For a film that's deliberately taking on a subject as unfamiliar as golf, and playing on the audience's ignorance, Freaky Ali had a little more story-telling, a little more explaining to do. Like, why golf, and why not darts or gilli-danda, if the entire film was to be a succession of hole-in-ones? As it progresses, you also realize that this is one movie that is taking your knowledge of golf for granted - it thinks you're a golf pro like Freaky Ali, instead of explaining how it works, the nuances.
Beyond that, though, the film implies that Ali's talent for golf is a divine gift, obviating the need to explain it. His coach-cum-caddie Kishen Lal is a mere catalyst - the real reason for his prowess is the dargah of a saint with whom Ali has a "connection". This fact is established rather early on in the narrative, and your hopes of Freaky Ali being a quality sports film are dashed to smithereens.
So Ali (Nawazuddin Siddiqui) is a passive-aggressive underwear salesman who turns an extortionist debt collector for a local goon along with Maqsood (Arbaaz Khan). His fate turns when one day Maqsood and he go to a golf course to extort. Ali confronts the man who tells him to wait while he finishes the hole. Ali claims the hole is easy, so the man asks him to show it. Ali putts the ball in just one ace for he has a gifted natural swing.
This not only surprises the man but his caddy as well who knows Ali. What follows is a story of Ali turning a golfing sensation. And as he evolves into a champion beating all odds, he also meets his dream girl Megha (Amy Jackson).
Much of the excitement the film attempts to generate is out of taking Ali and putting him on a golf course. After that, you can literally see the faulty narrative and direction trying to explain Ali's unique malaise of "swivel-wrist", which helps him on the golf course; and you try to understand what the "Old Monk" Kishen Lal (Asif Basra) saw in Ali, but you fail. Then there's Amy Jackson, who plays Manager and Maybe More to golf-champ Peter - Ali nicks her over to his side with his super-charming ghetto ways just before the interval. The repurcussions of this drastic crossover aren't dwelt upon enough in the film, either, which is too focussed on Ali's divine, dargah-bestowed talent.

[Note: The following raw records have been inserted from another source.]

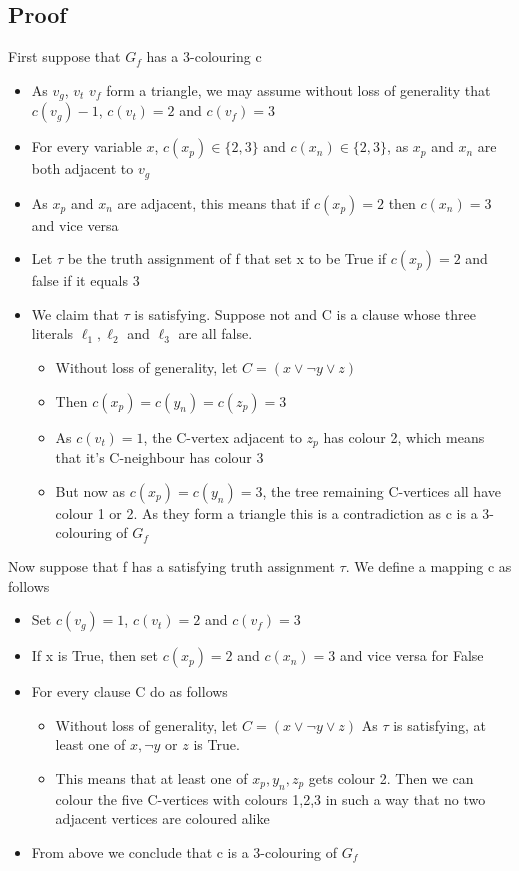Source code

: \documentclass{article}[18pt]
\begin{document}
\subsection{Proof}
First suppose that $G_f$ has a 3-colouring c
\begin{itemize}
	\item As $v_g$, $v_t$ $v_f$ form a triangle, we may assume without loss of generality that $c(v_g)-1$, $c(v_t)=2$ and $c(v_f)=3$
	\item For every variable $x$, $c(x_p)\in \{2,3\}$ and $c(x_n)\in \{2,3\}$, as $x_p$ and $x_n$ are both adjacent to $v_g$
	\item As $x_p$ and $x_n$ are adjacent, this means that if $c(x_p)=2$ then $c(x_n)=3$ and vice versa
	\item Let $\tau$ be the truth assignment of f that set x to be True if $c(x_p)=2$ and false if it equals 3
	\item We claim that $\tau$ is satisfying. Suppose not and C is a clause whose three literals $\ell_1,\ell_2$ and $\ell_3$ are all false.
	\begin{itemize}
		\item Without loss of generality, let $C=(x\lor \lnot y \lor z)$
		\item Then $c(x_p)=c(y_n)=c(z_p)=3$
		\item As $c(v_t)=1$, the C-vertex adjacent to $z_p$ has colour 2, which means that it's C-neighbour has colour 3
		\item But now as $c(x_p)=c(y_n)=3$, the tree remaining C-vertices all have colour 1 or 2. As they form a triangle this is a contradiction as c is a 3-colouring of $G_f$
	\end{itemize}
\end{itemize}
Now suppose that f has a satisfying truth assignment $\tau$. We define a mapping c as follows
\begin{itemize}
	\item Set $c(v_g)=1$, $c(v_t)=2$ and $c(v_f)=3$
	\item If x is True, then set $c(x_p)=2$ and $c(x_n)=3$ and vice versa for False
	\item For every clause C do as follows
	\begin{itemize}
		\item Without loss of generality, let $C=(x\lor\lnot y\lor z)$ As $\tau$ is satisfying, at least one of $x,\lnot y$ or $z$ is True.
		\item This means that at least one of $x_p,y_n,z_p$ gets colour 2. Then we can colour the five C-vertices with colours 1,2,3 in such a way that no two adjacent vertices are coloured alike
	\end{itemize}
	\item From above we conclude that c is a 3-colouring of $G_f$
\end{itemize}
\end{document}
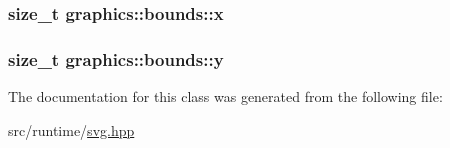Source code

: \subsubsection[{\texorpdfstring{x}{x}}]{\setlength{\rightskip}{0pt plus 5cm}size\+\_\+t graphics\+::bounds\+::x\hspace{0.3cm}{\ttfamily [private]}}\hypertarget{classgraphics_1_1bounds_a6a60b1c6b290e61f5890ea90f78a466c}{}\label{classgraphics_1_1bounds_a6a60b1c6b290e61f5890ea90f78a466c}
\subsubsection[{\texorpdfstring{y}{y}}]{\setlength{\rightskip}{0pt plus 5cm}size\+\_\+t graphics\+::bounds\+::y\hspace{0.3cm}{\ttfamily [private]}}\hypertarget{classgraphics_1_1bounds_a30a3dfde365caa6aa1d930b07fa3062c}{}\label{classgraphics_1_1bounds_a30a3dfde365caa6aa1d930b07fa3062c}


The documentation for this class was generated from the following file\+:\begin{DoxyCompactItemize}
\item 
src/runtime/\hyperlink{svg_8hpp}{svg.\+hpp}\end{DoxyCompactItemize}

Considering Freaky Ali isn't a sports film, and it does have Amy Jackson in it, it could've worked a little more on the love story. The movie has very few songs, and much effort has been invested in a typical Bollywood mind-numbing qawwali number which screams "high-light!" and makes you want to scream in frustration as well. The monotonous tirade with the underworld dons trying the fix the golf tournament may be riveting stuff for a select few, but it really doesn't work for the film. Nikitin Dheer as Danger Bhai, Arbaaz Khan as Maqsood and Jackie Shroff as Bade Bhai play interesting roles but the film wraps up in a hurry and everything seems quite pointless in the end. They get a lot of screentime, and silly, un-funny innuendoes drag the narrative when better script decisions could have been taken.
Throughout the film, Nawazuddin Siddiqui's behaviour alternates between self-effacing and ridiculous bravado. It is probably because his character is such a caricature that Freaky Ali is a film nobody will take seriously. Siddiqui, however, elevates the movie with this performance, even if he is perhaps over-hyped as an actor. He needs to brush his teeth better, though. The performances are in general disappointing.

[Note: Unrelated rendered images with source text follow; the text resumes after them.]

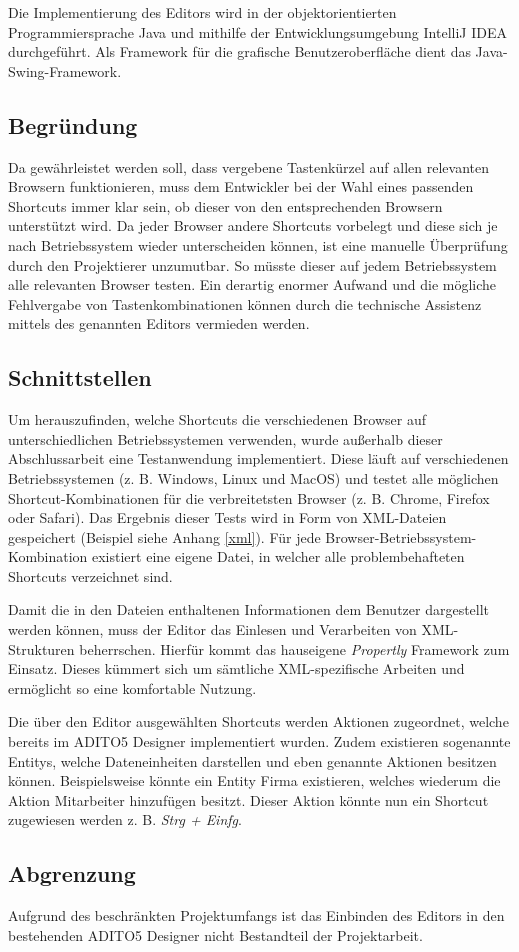 Die Implementierung des Editors wird in der objektorientierten Programmiersprache Java und mithilfe der Entwicklungsumgebung IntelliJ IDEA durchgeführt. Als Framework für die grafische Benutzeroberfläche dient das Java-Swing-Framework.

\subsection{Begründung}

Da gewährleistet werden soll, dass vergebene Tastenkürzel auf allen relevanten Browsern funktionieren, muss dem Entwickler bei der Wahl eines passenden Shortcuts immer klar sein, ob dieser von den entsprechenden Browsern unterstützt wird. Da jeder Browser andere Shortcuts vorbelegt und diese sich je nach Betriebssystem wieder unterscheiden können, ist eine manuelle Überprüfung durch den Projektierer unzumutbar. So müsste dieser auf jedem Betriebssystem alle relevanten Browser testen. Ein derartig enormer Aufwand und die mögliche Fehlvergabe von Tastenkombinationen können durch die technische Assistenz mittels des genannten Editors vermieden werden.

\subsection{Schnittstellen}
\label{schnittstellen} 

Um herauszufinden, welche Shortcuts die verschiedenen Browser auf unterschiedlichen Betriebssystemen verwenden, wurde außerhalb dieser Abschlussarbeit eine Testanwendung implementiert. Diese läuft auf verschiedenen Betriebssystemen (z. B. Windows, Linux und MacOS) und testet alle möglichen Shortcut-Kombinationen für die verbreitetsten Browser (z. B. Chrome, Firefox oder Safari). Das Ergebnis dieser Tests wird in Form von XML-Dateien gespeichert (Beispiel siehe Anhang \ref{xml}). Für jede Browser-Betriebssystem-Kombination existiert eine eigene Datei, in welcher alle problembehafteten Shortcuts verzeichnet sind.

Damit die in den Dateien enthaltenen Informationen dem Benutzer dargestellt werden können, muss der Editor das Einlesen und Verarbeiten von XML-Strukturen beherrschen. Hierfür kommt das hauseigene \emph{Propertly} Framework zum Einsatz. Dieses kümmert sich um sämtliche XML-spezifische Arbeiten und ermöglicht so eine komfortable Nutzung.

Die über den Editor ausgewählten Shortcuts werden Aktionen zugeordnet, welche bereits im ADITO5 Designer implementiert wurden. Zudem existieren sogenannte Entitys, welche Dateneinheiten darstellen und eben genannte Aktionen besitzen können. Beispielsweise könnte ein Entity \glqq Firma\grqq\xspace existieren, welches wiederum die Aktion \glqq Mitarbeiter hinzufügen\grqq\xspace besitzt. Dieser Aktion könnte nun ein Shortcut zugewiesen werden z. B. \emph{Strg + Einfg}.


\subsection{Abgrenzung}

Aufgrund des beschränkten Projektumfangs ist das Einbinden des Editors in den bestehenden ADITO5 Designer nicht Bestandteil der Projektarbeit.






\newpage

Technically the film is below average. The direction is below par, and the film struggles to make a point clearly. Freaky Ali is essentially a badly-written film - golf isn't cricket or boxing to begin with, and despite the director having three hours, he cannot get you connected with the sport. The music is terrible, and except for one overplayed instrumental soundtrack, everything is cruel on the ears, the three songs included. The cinematography and editing both add nothing to the movie.
Freaky Ali literally bubbles with excitement when it comes to portraying the slum and the underworld don scenes. There are quite a few of them, which tells you what a sports film and a half this one is. In any case, the real fun for the makers appears to have been showing the slum kids playing golf with used styrofoam cups, showing the vibrant and synced arty-qawwali organised for Ali, showing the street kids dancing to the kettle-drum in the by-lanes as well as on the golf course with equal finesse, and showing Ali tearing off his cast and making angry faces at Manager Amy a day before the tournie - these are the real things you ought to watch Freaky Ali for. Everything else - the golf, the Siddiqui - is secondary.